Les quatre inconnues de l’accord nucléaire avec l’Iran

Les cinq membres permanents du Conseil de sécurité de l’ONU, plus l’Allemagne, et les Iraniens ont, le jeudi 2 avril à Lausanne, adopté un « accord-cadre » sur le programme nucléaire de Téhéran. Celui-ci fait suite à « l’accord intérimaire » conclu à l’automne 2013 et doit encore être précisé avant un accord définitif qui devrait intervenir avant le 30 juin. L’objectif est de permettre à l’Iran de poursuivre un programme de production nucléaire civil tout en lui interdisant l’accès à la bombe atomique.
L’accord de Lausanne, obtenu après plus d’une semaine de négociations ardues, a été salué par une foule en liesse à Téhéran tandis que le président Obama se félicitait d’une avancée « historique ». Il reste cependant beaucoup d’inconnues.

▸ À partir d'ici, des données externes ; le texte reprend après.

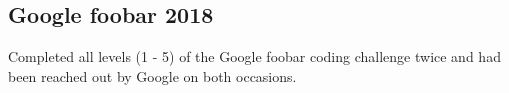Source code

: \documentclass[../Resume.tex]{subfiles}
\begin{document}
	\subsection{Google foobar \null\hfill 2018}
	\par Completed all levels (1 - 5) of the Google foobar coding challenge twice and had been reached out by Google on both occasions.
\end{document}
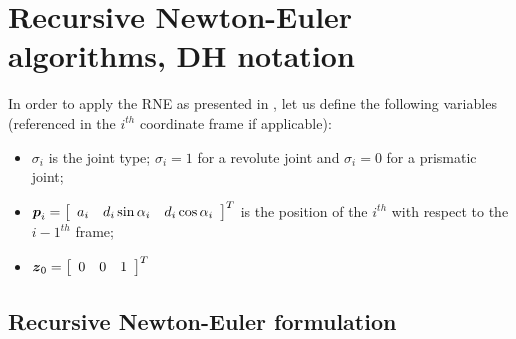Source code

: 
\chapter{Recursive Newton-Euler algorithms, DH notation}
\label{sec:rnea}

In order to apply the RNE as presented in \cite{Murray86}, 
let us define the following variables 
(referenced in the $i^{th}$ coordinate frame if applicable):
\begin{itemize}
\item $\sigma_i$ is the joint type; $\sigma_i = 1$ for a revolute
  joint and $\sigma_i = 0$ for a prismatic joint;
\item $\mbold{p}_i = \matr{ccc}{ a_i & d_i \sin \alpha_i & d_i \cos \alpha_i}^T$ is the
position of the $i^{th}$ with respect to the $i-1^{th}$ frame;
\item $\mbold{z}_0 = \matr{ccc}{0 & 0 & 1}^T $
\end{itemize}


\section{Recursive Newton-Euler formulation}
\label{sec:rne}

Principales installations du nucléaire iranien
AFP

Les réactions vont de l’optimisme au rejet. A Téhéran, les habitants des quartiers bourgeois sont descendus dans la rue pour célébrer un accord dont ils espèrent la fin des sanctions et l’ouverture du pays vers l’Occident. A Jérusalem, le premier ministre Benjamin Nétanyahou a dénoncé une menace vitale contre l’Etat d’Israël. Barack Obama a tenté de le rassurer en saluant un accord « historique » s’il est mené à bien au cours des trois prochains mois. Le ministre français des affaires étrangères Laurent Fabius était encore plus prudent en soulignant que si l’accord de Lausanne est un pas dans la bonne direction, il n’est pas encore définitif.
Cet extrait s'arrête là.